Infine, Chicago era la città degli States che conoscevo meglio di ogni altra, scelta d’obbligo per un laureato in architettura che, superato l’esame di stato in Italia, volesse perfezionarsi in America. Venni a Chicago nel ’29, e vi rimasi a lungo: presidente era Hoover, non ancora Roosevelt, non ancora il New Deal!
Ebbene, dopo la guerra, sono tornato molte volte in America e un po’ dappertutto negli States ma, per uno strano destino, senza mai venire a Chicago! Sino a quando colsi l’occasione del Congresso per rivedere questi luoghi così cari alla mia gioventù, e allora lo stesso destino superandosi in stranezza manovrò in modo che appunto a Chicago, prossimo ormai alla vecchiaia, ricevessi forse la migliore, la massima offerta di lavoro di tutta la mia vita.
Si trattava di progettare l’intera costruzione della IUH, la International University of the Humanities, che doveva sorgere, a poche miglia dalla città, sulla riva occidentale del Michigan.

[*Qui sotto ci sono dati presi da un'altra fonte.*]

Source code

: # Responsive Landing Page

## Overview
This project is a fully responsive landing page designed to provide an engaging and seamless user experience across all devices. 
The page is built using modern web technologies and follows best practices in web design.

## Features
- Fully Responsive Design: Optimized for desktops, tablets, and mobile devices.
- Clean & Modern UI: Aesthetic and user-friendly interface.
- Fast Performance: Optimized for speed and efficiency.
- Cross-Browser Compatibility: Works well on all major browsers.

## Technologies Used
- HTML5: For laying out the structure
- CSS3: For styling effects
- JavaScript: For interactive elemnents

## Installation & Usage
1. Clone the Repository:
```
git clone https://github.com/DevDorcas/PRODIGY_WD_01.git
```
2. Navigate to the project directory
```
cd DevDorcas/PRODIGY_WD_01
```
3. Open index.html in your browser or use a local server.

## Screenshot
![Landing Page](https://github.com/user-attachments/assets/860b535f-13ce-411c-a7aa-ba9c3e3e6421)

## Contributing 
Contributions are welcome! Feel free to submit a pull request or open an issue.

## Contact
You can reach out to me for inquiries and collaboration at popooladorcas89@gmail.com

Naturalmente, i grandi capitalisti del trust, i banchieri e gli industriali che finanziavano l’impresa erano partiti con un grande programma pubblicitario. E calcolando la necessità di presentare una faccia culturalmente prestigiosa avevano voluto quattro grossi nomi come sponsors, quattro garanzie di un’assoluta serietà: Saul Bellow e Norman Mailer, il poeta James Merrill e il critico George Steiner. Naturalmente, li avevo conosciuti: ma li avevo visti una sola volta, alla cerimonia for the laying of the corner stone, la posa della prima pietra, sul promontorio di Wilmette, tra le due baie.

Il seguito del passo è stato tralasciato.